Reeves launches 2019 governor bid, vows to fight ‘liberal ideas’ of Hood’s Democratic Party


Rogelio V. Solis / Associated PressFlanked by his wife, Elee Reeves, second from left, daughters Maddie, left, Emma, second from right and Tyler, Lt. Gov. Tate Reeves announces his candidacy for governor, Thursday, Jan. 3, 2019, at the state GOP headquarters in Jackson, Miss., ending months of speculation about his plans. 
Lt. Gov. Tate Reeves, long considered the Republican heir apparent to the Governor’s Mansion, filed qualifying paperwork on Thursday, making his 2019 gubernatorial candidacy official.
Reeves, 44, has spent years teasing the bid and building a campaign war chest as current Gov. Phil Bryant has approached his term limit. The second-term lieutenant governor had $5.4 million on hand by January 2018, the last time finance reports published. The Democratic front-runner, Attorney General Jim Hood, had raised just $656,000 by the same month.

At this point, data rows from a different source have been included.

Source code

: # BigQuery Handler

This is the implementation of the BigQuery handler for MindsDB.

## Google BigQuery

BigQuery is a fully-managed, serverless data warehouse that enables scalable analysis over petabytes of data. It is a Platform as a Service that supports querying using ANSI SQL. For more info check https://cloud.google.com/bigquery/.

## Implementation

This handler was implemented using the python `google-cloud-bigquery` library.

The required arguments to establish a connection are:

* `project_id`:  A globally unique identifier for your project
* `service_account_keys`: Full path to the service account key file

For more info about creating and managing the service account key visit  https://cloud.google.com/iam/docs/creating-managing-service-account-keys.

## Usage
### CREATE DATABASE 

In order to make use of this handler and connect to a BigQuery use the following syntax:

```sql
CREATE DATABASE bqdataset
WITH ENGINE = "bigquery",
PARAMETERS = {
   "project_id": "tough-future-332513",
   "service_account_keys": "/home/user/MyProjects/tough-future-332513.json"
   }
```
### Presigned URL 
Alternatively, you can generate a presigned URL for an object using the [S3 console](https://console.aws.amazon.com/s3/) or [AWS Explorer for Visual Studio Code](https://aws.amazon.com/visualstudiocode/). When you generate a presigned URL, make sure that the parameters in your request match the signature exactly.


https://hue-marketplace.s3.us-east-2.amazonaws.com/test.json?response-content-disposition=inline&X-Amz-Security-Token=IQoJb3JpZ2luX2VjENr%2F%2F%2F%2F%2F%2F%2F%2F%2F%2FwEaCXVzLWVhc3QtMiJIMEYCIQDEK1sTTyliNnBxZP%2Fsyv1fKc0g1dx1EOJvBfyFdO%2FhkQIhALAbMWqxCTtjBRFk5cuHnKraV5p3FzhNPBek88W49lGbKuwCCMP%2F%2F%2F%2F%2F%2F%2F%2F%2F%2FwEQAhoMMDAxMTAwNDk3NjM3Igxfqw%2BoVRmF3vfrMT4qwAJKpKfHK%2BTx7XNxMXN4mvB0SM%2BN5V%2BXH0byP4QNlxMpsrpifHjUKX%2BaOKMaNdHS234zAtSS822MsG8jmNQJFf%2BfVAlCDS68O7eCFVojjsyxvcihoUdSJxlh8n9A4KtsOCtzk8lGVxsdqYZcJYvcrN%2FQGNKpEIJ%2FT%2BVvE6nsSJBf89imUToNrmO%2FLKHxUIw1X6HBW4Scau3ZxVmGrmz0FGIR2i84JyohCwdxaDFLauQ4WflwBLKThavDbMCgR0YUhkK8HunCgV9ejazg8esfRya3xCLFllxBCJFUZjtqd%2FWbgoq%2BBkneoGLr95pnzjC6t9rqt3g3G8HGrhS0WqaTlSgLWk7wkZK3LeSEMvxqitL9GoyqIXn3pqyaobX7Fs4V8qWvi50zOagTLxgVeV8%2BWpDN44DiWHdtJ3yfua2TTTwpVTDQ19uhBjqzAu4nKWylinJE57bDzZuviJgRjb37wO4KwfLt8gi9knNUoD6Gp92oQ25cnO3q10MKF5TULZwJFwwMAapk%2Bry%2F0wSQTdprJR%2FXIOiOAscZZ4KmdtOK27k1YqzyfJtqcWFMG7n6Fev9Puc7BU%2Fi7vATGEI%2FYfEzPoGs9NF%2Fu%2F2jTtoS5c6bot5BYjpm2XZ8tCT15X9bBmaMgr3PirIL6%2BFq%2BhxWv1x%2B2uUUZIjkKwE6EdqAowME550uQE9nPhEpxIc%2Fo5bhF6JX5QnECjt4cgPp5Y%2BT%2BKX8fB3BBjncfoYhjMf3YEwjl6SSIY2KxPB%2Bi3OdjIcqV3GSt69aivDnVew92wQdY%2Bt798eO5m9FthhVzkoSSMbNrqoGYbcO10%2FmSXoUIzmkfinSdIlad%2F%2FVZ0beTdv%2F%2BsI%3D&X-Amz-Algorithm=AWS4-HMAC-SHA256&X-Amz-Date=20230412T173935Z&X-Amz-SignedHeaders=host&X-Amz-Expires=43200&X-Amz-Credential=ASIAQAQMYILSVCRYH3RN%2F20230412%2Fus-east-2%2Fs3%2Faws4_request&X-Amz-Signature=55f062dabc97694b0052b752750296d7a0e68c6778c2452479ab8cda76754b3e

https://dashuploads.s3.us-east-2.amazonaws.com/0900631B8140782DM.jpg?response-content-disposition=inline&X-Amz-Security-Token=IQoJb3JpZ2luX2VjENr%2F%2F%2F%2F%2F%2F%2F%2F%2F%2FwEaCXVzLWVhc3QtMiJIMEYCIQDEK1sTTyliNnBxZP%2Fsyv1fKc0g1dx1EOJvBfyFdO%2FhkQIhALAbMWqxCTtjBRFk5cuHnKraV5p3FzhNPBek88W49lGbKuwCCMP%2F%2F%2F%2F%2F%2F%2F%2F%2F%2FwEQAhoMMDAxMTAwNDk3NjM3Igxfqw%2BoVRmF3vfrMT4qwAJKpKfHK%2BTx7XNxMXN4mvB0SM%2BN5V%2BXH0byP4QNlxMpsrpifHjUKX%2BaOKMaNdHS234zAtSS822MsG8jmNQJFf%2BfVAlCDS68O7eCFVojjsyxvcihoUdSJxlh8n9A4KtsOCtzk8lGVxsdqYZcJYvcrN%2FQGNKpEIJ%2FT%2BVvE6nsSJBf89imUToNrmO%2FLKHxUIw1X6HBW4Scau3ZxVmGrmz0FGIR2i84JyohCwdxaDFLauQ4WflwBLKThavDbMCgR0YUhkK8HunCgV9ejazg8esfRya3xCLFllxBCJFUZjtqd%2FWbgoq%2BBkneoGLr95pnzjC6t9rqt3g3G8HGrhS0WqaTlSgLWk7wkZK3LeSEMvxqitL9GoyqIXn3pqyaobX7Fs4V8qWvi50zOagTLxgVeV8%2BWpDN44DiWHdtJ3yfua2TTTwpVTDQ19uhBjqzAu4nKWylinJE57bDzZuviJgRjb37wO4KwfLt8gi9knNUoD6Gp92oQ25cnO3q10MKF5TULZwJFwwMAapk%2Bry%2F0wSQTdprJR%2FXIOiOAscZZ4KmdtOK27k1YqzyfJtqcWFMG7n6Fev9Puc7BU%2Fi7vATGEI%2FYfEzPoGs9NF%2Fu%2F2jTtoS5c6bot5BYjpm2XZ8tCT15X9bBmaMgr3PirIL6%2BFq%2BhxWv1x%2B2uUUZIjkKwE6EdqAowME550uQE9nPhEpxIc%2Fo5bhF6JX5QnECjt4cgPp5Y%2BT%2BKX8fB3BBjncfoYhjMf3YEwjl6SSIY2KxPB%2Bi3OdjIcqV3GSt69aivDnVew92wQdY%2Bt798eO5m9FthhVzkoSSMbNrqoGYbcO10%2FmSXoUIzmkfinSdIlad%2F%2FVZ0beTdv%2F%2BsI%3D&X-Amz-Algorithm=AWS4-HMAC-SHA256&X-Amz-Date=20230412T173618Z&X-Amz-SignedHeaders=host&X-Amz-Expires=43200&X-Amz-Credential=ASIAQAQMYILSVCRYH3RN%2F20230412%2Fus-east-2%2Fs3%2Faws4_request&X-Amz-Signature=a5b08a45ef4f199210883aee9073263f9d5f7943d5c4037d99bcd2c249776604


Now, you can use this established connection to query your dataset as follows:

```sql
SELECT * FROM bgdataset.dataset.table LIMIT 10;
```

“I am an eternal optimist, and I will run an optimistic campaign,” Reeves said Thursday in his announcement speech at the GOP headquarters in Jackson. “A campaign that focuses on results and solutions for Mississippi’s future, and a campaign that always protects the taxpayers and always protects our Mississippi values.”
With a quick ascent to political power in Mississippi, Reeves has been viewed a political wunderkind: He was first elected state treasurer in 2003, when he was a 29-year-old portfolio manager at Trustmark Bank. After serving two terms as treasurer, he was elected lieutenant governor in 2011, knocking off former state Sen. Billy Hewes in the Republican primary and coasting to victory in the general election.
Reeves, a native of Florence and resident of Flowood, has built his political career on his fiscally conservative policy. Since he began presiding over the Senate in 2012, Reeves has spearheaded more than 50 tax cuts or incentive packages — a majority of which have benefited out-of-state corporations.